Tiga di antaranya Eky Arda Firmansyah, 18, warga Dusun Nyamplung, RT 19/RW 04 Desa Sumokali, Kecamatan Candi. Selain itu Alsa Riskun Nada, 19, warga RT 04/RW 01, Desa Sumokali, Kecamatan Candi. Kemudian BIR, 19, warga Desa Sidokare, Kecamatan Sidoarjo.
Sementara dua pelaku lainnya masih di bawah umur. Yaitu PEF, 16, warga Kelurahan Pakis, Kecamatan Sawahan Kota Surabaya. Terakhir FML, 16, warga Desa Sumokali, Kecamatan Candi. Mereka merupakan anggota perguruan silat.

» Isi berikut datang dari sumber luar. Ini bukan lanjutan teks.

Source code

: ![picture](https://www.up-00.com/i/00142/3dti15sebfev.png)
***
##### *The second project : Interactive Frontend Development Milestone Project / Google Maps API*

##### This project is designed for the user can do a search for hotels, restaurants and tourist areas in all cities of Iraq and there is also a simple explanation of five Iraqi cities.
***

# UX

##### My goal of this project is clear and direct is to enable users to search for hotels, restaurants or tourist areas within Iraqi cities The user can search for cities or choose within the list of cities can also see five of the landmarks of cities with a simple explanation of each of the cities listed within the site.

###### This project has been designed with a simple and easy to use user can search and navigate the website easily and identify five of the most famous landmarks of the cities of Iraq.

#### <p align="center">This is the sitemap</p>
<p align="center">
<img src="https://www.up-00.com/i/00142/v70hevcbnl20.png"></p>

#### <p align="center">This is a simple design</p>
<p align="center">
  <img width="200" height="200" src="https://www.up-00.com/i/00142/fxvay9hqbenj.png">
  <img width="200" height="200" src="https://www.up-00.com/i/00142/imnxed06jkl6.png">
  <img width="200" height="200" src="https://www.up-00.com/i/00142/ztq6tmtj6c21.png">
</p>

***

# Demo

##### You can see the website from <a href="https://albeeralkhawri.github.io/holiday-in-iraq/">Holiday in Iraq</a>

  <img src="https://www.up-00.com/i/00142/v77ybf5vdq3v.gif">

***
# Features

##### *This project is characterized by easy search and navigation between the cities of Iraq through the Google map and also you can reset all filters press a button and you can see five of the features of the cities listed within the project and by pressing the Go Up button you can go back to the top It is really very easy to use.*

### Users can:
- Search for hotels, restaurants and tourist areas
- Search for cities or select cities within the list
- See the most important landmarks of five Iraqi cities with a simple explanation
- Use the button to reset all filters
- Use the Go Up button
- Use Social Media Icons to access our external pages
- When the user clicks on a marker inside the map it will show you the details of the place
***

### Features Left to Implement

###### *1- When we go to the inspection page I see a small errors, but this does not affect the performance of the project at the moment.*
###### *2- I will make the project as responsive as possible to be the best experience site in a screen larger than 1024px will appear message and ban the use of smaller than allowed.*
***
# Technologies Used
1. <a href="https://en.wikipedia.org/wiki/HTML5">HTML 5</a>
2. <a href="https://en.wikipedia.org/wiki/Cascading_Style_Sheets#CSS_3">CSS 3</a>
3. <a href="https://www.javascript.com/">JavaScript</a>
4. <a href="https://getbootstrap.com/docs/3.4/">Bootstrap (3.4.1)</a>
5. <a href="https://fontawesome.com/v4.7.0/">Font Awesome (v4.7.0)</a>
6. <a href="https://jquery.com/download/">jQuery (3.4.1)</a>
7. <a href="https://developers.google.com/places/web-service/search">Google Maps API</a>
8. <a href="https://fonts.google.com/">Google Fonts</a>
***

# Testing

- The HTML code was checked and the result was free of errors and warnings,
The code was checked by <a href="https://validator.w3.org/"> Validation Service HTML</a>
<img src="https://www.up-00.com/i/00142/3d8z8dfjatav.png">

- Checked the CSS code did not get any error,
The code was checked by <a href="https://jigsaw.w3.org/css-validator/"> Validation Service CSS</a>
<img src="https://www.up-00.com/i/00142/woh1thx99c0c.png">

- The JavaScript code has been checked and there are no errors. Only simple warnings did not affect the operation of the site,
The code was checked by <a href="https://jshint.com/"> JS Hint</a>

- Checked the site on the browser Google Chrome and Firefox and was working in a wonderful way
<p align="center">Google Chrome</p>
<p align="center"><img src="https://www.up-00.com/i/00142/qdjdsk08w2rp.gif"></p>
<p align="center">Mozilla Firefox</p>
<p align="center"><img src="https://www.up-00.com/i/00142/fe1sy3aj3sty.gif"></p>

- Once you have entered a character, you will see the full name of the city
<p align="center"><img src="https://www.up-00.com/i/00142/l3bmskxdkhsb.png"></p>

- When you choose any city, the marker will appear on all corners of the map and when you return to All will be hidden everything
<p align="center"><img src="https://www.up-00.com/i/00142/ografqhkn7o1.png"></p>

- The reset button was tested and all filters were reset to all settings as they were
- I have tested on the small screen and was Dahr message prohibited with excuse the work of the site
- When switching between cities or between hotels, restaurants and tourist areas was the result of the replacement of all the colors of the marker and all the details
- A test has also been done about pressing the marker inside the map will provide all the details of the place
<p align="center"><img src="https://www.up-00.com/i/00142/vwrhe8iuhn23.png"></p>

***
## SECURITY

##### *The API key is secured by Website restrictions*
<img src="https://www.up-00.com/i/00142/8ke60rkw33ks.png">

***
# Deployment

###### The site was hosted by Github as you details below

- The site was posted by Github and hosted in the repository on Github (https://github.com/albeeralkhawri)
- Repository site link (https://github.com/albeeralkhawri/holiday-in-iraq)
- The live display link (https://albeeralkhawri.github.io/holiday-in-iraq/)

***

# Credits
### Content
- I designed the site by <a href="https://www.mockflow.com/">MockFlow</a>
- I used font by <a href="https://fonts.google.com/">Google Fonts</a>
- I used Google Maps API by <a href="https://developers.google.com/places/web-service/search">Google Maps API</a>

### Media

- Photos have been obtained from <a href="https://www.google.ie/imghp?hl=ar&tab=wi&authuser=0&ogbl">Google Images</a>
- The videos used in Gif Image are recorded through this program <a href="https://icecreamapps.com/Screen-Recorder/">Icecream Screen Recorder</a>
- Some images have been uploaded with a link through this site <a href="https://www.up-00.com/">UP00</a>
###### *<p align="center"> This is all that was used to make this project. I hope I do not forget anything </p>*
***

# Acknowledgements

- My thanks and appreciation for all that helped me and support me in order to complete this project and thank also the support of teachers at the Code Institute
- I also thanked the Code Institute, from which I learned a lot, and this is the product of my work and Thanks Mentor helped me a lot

"Karena ada yang menghina perguruan Pak. Jadi memang ingin tawuran. Saya bawa palu," ujar salah satu pelaku saat ditanya Kapolresta Sidoarjo Kombes Pol Kusumo Wahyu Bintoro, Rabu (7/12).
Awalnya, perguruan para pesilat itu ditantang melalui media sosial oleh oknum perguruan pencak silat lainnya. Para pelaku bersama puluhan anggota lainnya yang terprovokasi berusaha mencari anggota perguruan yang menantang tersebut.

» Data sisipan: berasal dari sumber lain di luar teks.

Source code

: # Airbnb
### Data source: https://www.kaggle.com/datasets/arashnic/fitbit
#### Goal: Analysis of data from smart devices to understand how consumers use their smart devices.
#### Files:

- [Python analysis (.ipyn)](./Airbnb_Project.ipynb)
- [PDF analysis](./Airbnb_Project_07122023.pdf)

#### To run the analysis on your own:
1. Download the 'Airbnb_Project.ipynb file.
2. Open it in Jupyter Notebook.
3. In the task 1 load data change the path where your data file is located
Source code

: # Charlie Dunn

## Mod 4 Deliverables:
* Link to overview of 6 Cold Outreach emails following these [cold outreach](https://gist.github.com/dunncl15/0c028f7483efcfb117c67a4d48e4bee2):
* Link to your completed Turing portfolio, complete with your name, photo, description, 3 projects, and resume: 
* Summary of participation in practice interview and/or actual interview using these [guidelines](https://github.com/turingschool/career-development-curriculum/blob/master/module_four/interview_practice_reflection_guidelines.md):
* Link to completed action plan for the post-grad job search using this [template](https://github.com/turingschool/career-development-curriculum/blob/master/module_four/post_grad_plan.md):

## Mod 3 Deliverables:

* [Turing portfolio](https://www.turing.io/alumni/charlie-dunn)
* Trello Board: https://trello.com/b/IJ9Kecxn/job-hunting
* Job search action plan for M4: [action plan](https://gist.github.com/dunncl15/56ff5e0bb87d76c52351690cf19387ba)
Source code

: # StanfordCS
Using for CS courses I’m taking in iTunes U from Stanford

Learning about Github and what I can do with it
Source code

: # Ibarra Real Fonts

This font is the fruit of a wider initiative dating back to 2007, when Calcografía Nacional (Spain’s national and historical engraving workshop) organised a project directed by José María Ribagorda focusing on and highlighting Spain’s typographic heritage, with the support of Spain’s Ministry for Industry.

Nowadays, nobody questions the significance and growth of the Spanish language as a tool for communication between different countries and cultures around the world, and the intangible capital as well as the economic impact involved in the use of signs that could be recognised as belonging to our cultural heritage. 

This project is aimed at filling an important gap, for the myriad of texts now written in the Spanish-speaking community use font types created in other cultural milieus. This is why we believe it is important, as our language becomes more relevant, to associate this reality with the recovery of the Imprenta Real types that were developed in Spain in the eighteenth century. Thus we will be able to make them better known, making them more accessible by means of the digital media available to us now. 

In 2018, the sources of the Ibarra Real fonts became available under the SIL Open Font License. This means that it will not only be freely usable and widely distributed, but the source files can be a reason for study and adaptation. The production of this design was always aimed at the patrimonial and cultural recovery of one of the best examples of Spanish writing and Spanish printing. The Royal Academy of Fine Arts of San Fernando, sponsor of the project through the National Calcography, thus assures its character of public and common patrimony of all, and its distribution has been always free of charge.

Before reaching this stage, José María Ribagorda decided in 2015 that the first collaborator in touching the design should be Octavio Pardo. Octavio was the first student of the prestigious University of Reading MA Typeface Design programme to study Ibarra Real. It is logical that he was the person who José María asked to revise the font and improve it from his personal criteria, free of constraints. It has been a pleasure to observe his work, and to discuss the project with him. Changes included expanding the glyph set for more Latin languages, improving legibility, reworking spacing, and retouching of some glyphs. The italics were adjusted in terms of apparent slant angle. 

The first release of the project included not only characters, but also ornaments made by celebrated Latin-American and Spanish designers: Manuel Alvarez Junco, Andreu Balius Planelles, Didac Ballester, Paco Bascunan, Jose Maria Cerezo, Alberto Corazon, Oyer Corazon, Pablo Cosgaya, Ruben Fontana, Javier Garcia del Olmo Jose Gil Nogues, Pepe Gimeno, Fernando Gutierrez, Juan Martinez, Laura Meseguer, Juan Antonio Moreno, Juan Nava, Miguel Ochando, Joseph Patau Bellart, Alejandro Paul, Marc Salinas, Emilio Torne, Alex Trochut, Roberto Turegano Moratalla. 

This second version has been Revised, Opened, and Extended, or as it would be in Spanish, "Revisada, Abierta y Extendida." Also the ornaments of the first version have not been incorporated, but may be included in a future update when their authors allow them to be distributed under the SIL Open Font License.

Nah, saat melintas di lokasi kejadian, para pelaku merasa diteriaki. Sehingga kelompok pelaku terpancing dan emosi. Mereka lalu membacok IWM, 28, pada bagian betis kanan dan kirinya. Sehingga korban pun terluka.
"Kelompok pelaku juga merusak Honda Supra milik MKM, 19, warga Kelurahan Lemah Putro Sidoarjo. Kondisi jok robek, panel speedometer pecah, slebor depan pecah, lampu belakang pecah," beber Kusumo.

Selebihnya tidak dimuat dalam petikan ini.